1) On authenticity

Now suppose some loon comes up and says: “Have you found the real Asia?” It is all real as far as I can see. Though certainly a lot of it has been corrupted by the West. Neither Victorian Darjeeling nor the Kennedy-era Oberoi can be called ideal Asia. I remember Deki Lhalungpa laughing at the phony minarets in the Tag dining room at the Oberoi. Still, that’s Asia too.

2) On faith and doubt

Faith means doubt. Faith is not the suppression of doubt. It is the overcoming of doubt, and you overcome doubt by going through it. The man of faith who has never experienced doubt is not a man of faith.

3) On being a monk

Are monks and hippies and poets relevant? No, we are deliberately irrelevant. We live with an irrelevance which is proper to every human being. The marginal man accepts the basic irrelevance of the human condition, an irrelevance which is manifested above all by the fact of death. …The office of the monk or the marginal person, is to go beyond death even in this life, to go beyond the dichotomy of life and death and to be, therefore, a witness of life.

4) On beggars

But the routine of the beggars is heart-rending. The little girl who suddenly appeared at the window of my taxi, the utterly lovely smile with which she stretched out her hand, and then the extinguishing of the light when she drew it back empty. I had no Indian money yet. She fell away from the taxi as if she were sinking in water and drowning and I wanted to die. I couldn’t get her out of my mind. Yet when you give money to one, a dozen half kill themselves running after your cab. This morning one little kid hung on to the door and ran whining beside the cab in the traffic while the driver turned around and made gestures as if to beat him away. Sure, there is a well-practiced routine, an art, a theater, but a starkly necessary art of dramatizing one’s despair and awful emptiness.
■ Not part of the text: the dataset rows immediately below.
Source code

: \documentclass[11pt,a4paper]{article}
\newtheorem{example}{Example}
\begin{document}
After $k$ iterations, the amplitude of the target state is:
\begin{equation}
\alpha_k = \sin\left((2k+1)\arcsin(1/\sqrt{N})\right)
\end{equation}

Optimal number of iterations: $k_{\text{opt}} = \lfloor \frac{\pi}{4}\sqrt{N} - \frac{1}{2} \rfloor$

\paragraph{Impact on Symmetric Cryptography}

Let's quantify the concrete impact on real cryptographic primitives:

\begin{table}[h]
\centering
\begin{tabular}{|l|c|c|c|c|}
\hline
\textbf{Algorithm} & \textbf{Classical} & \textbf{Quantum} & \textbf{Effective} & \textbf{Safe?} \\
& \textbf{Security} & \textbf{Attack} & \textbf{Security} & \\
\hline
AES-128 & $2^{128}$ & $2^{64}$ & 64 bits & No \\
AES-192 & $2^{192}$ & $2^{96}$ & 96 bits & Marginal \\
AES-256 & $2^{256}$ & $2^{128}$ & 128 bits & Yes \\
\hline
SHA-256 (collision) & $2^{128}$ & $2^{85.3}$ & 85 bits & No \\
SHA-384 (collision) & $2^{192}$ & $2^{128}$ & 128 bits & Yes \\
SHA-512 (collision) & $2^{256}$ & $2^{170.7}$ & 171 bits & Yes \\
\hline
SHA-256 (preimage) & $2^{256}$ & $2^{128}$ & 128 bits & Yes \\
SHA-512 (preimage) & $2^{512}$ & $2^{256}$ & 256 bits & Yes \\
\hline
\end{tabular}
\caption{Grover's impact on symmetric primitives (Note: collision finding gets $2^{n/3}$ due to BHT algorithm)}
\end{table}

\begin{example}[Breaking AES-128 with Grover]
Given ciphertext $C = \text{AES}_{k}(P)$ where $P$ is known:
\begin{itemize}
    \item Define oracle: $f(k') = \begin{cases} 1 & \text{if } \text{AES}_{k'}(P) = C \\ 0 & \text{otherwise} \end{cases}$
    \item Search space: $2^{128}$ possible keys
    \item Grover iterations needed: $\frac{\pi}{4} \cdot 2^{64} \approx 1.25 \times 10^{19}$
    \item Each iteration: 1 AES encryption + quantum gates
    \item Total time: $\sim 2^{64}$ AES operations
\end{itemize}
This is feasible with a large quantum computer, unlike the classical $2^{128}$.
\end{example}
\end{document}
There was the woman who followed me three blocks sweetly murmuring something like ‘Daddy, Daddy, I am very poor’ until I finally gave her a rupee. OK, a contest, too. But she is very poor. And I have come from the West, a rich Daddy.

5) On Calcutta

Calcutta has the lucidity of despair, of absolute confusion, of vitality hopeless to cope with itself. Yet undefeatable, expanding without and beyond reason but with nowhere to go. An infinite crowd of men and women camping everywhere as if waiting for someone to lead then in an ultimate exodus into reasonableness, into a world that works, yet knowing already beyond contradiction that in the end nothing really works. …that each self if the denial of the desires of all the others – and somehow a sign to others of some inscrutable hope… A sign in Calcutta: ‘Are you worried? Refresh yourself with cigars.’

6) On movies in India

People! People! People! Campfires in the streets and squares. Movie posters – those Asian movie posters with strange enormous faces of violent or demented Western gods, the enormous gunners, surrounded by impossible writings. They are a crass, cheap deification of the more obvious emotions: love, hate, desire, greed, revenge. Why not John Wayne with eight arms? …Or the Dance of Shiva with Sinatra?

7) On driving in Asia

The main rule of Asian driving seems to be: never use the brake, just lean on the horn. It is wildly exciting, especially in the Himalayas, where you whiz around corners at dizzy heights and speeds and meet these huge buses coming the other way painted to look like dragons. Usually the road is just about one lane wide anyway, but somehow one manages. I am still alive.

8) On luxury hotels

You Intercon–
Tinental Mam–
Moth Mother Kali con-
Crete Oberoi not yet
Stained with the gray green
Aftermoss of the monsoons
And a big clean pool
(Shacks out front and kids
In the red flowers and
Goats) a big clean pool I say
With one American
General Motors type
Doing a slow breast-
Stroke in the chlorinated
Indigo water where no
Slate-blue buffalo has ever
Got wet.
O thou merciful naked
Jumping millionaire
Rich in skeletons and buffets.

9) On nonconformity

And so I stand among you as one who offers a small message of hope, that first, there are always people who dare to seek on the margin of society, who are not dependent on social acceptance, not dependent on social routine, and prefer a kind of free-floating existence under a state of risk.